The new turbines, to be constructed by enXco Development Corp., will generate 123 megawatts of energy.


EnXco Development Corp. is based in Minneapolis. I haven't been able to find out where they get the materials for their turbines. But certainly, the manufacture and installation of almost 150 turbines in 3 counties in western Iowa could have been an economic development boon for these three counties. Instead, MidAmerican Energy's investment is going to a company in Minnesota.

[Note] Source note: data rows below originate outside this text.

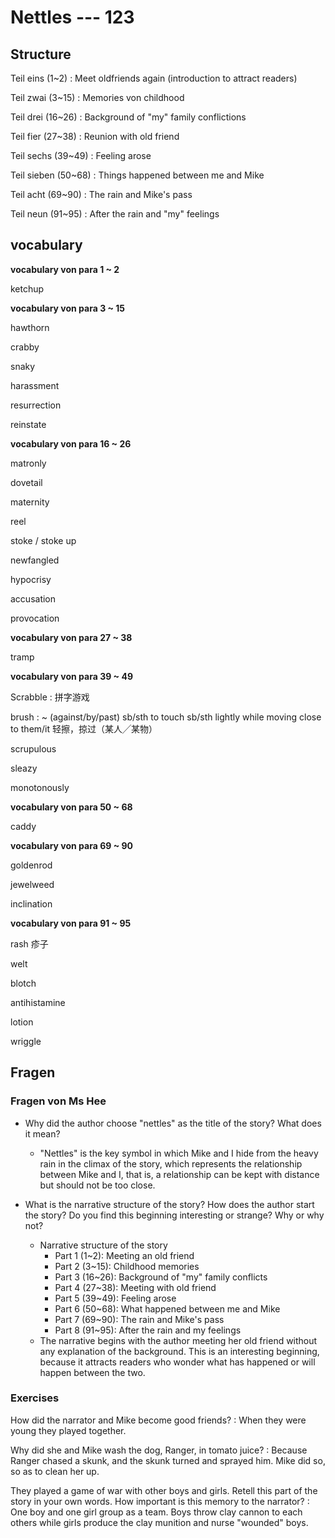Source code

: # Nettles --- 123

## Structure

Teil eins (1~2)
: Meet oldfriends again (introduction to attract readers)

Teil zwai (3~15)
: Memories von childhood

Teil drei (16~26)
: Background of "my" family conflictions

Teil fier (27~38)
: Reunion with old friend

Teil sechs (39~49)
: Feeling arose

Teil sieben (50~68)
: Things happened between me and Mike

Teil acht (69~90)
: The rain and Mike's pass

Teil neun (91~95)
: After the rain and "my" feelings

## vocabulary

**vocabulary von para 1 ~ 2**

ketchup


**vocabulary von para 3 ~ 15**

hawthorn

crabby

snaky

harassment

resurrection

reinstate


**vocabulary von para 16 ~ 26**

matronly

dovetail

maternity

reel

stoke / stoke up

newfangled

hypocrisy

accusation

provocation


**vocabulary von para 27 ~ 38**

tramp


**vocabulary von para 39 ~ 49**

Scrabble
: 拼字游戏

brush
: ~ (against/by/past) sb/sth to touch sb/sth lightly while moving close to them/it 轻擦，掠过（某人╱某物）

scrupulous

sleazy

monotonously


**vocabulary von para 50 ~ 68**

caddy


**vocabulary von para 69 ~ 90**

goldenrod

jewelweed

inclination


**vocabulary von para 91 ~ 95**

rash 疹子

welt

blotch

antihistamine

lotion

wriggle

## Fragen

### Fragen von Ms Hee

- Why did the author choose "nettles" as the title of the story? What does it mean?
  - "Nettles" is the key symbol in which Mike and I hide from the heavy rain in the climax of the story, which represents the relationship between Mike and I, that is, a relationship can be kept with distance but should not be too close.

- What is the narrative structure of the story? How does the author start the story? Do you find this beginning interesting or strange? Why or why not?
  - Narrative structure of the story
    - Part 1 (1~2): Meeting an old friend
    - Part 2 (3~15): Childhood memories
    - Part 3 (16~26): Background of "my" family conflicts
    - Part 4 (27~38): Meeting with old friend
    - Part 5 (39~49): Feeling arose
    - Part 6 (50~68): What happened between me and Mike
    - Part 7 (69~90): The rain and Mike's pass
    - Part 8 (91~95): After the rain and my feelings
  - The narrative begins with the author meeting her old friend without any explanation of the background. This is an interesting beginning, because it attracts readers who wonder what has happened or will happen between the two.

### Exercises

How did the narrator and Mike become good friends?
: When they were young they played together.

Why did she and Mike wash the dog, Ranger, in tomato juice? 
: Because Ranger chased a skunk, and the skunk turned and sprayed him. Mike did so, so as to clean her up.

They played a game of war with other boys and girls. Retell this part of the story in your own words. How important is this memory to the narrator?
: One boy and one girl group as a team. Boys throw clay cannon to each others while girls produce the clay munition and nurse "wounded" boys.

Renewable energy can be a key economic development asset across rural Iowa. But it won't be if we continue to let MidAmerican Energy control it.

KL

10 comments:

Chris Woods said...

Well said.

bacon said...

Interestingly, Clipper Windpower has begun building what may be the most efficient turbines in the country in Cedar Rapids. The Department of Economic Development has been recruiting wind turbine manufacturers to the state as part of a strategy to locate more wind farms here. One of the biggest expenses related to wind power startups is transporting the huge turbines from plants on the coasts and overseas. Now, with the plant in C.R., those costs are greatly reduced. It's one reason why Excel and Windpower are building a 60 turbine farm in Osceola County.

Chris Woods said...

At least now we know that the Dept. of Econ. Develop. is actually doing some meaningful work.

Chris said...

Anyone know why I can't have a personal wind turbine on top of my house like the ones they have in England? Who's bright idea was it to stop that from happening here? In addition to wind farms, we need to allow the use of smaller, one-dwelling type turbines.

No, seriously, we do. Really.

bacon said...

I don't know if there is a law against it, but they are cost prohibitive. There is an economy that comes from building several of them together. There might be zoning laws in Sioux City tht would preclude you from something that high. Dunno.

Chris Woods said...

Chris, I'm guessing the answer is probably what bacon said, not to mention the way they operate within the existing power structure simply creates a system where self-sustaining power like that isn't possible when most folks in a large geographical area operate on the same power grid.

noneed4thneed said...

A lot of cities have zoning laws against wind turbines on your house. Recently, Mason City changed their zoning laws to allow wind turbines in city limits. I think you must have 1 acre of land and the turbine must be placed on your lot, so if it would fall over it stays on your property.

RF said...

The smaller turbines intended for more urban houses that Chris referred to are being developed in the UK, but to my knowledge they are not in commercial production yet. The problem with the current smaller turbines on rooftops would be that they create too many vibrations. The rooftop models being developed in the UK won't produce nearly as much energy, but they may be the only way to bring wind energy to homeowners in urban areas.

With the larger turbines, there is a huge worldwide shortage of wind turbines and very long delivery times. People need to get their turbines wherever they can. The bigger issue with economic development is who owns the turbines. Locally owned turbines keep the income in Iowa. Out-of-state owners (such as Florida Power & Light) obviously take the profits with them.

Chris Woods said...

Oh, and I just looked at what else they've done and they built the wind farm up in Cerro Gordo County, the one you can see from I-35, I believe. That farm is pretty productive, so it looks like they've got a decent record.

Chris said...

As RF said, I was thinking about much smaller turbines - I've seen pictures, and they look to be about five feet across is all, mounted on the top of a roof. If memory serves (which is rare) I think they said the turbine will provide 1/2 to 2/3rds of the house's electrical needs. Of course the excess juice produced on windy days gets put back into the grid and the turbine owner gets credit for that on his bill.

I didn't know that they were still getting the bugs out of the process. I hope they do it soon!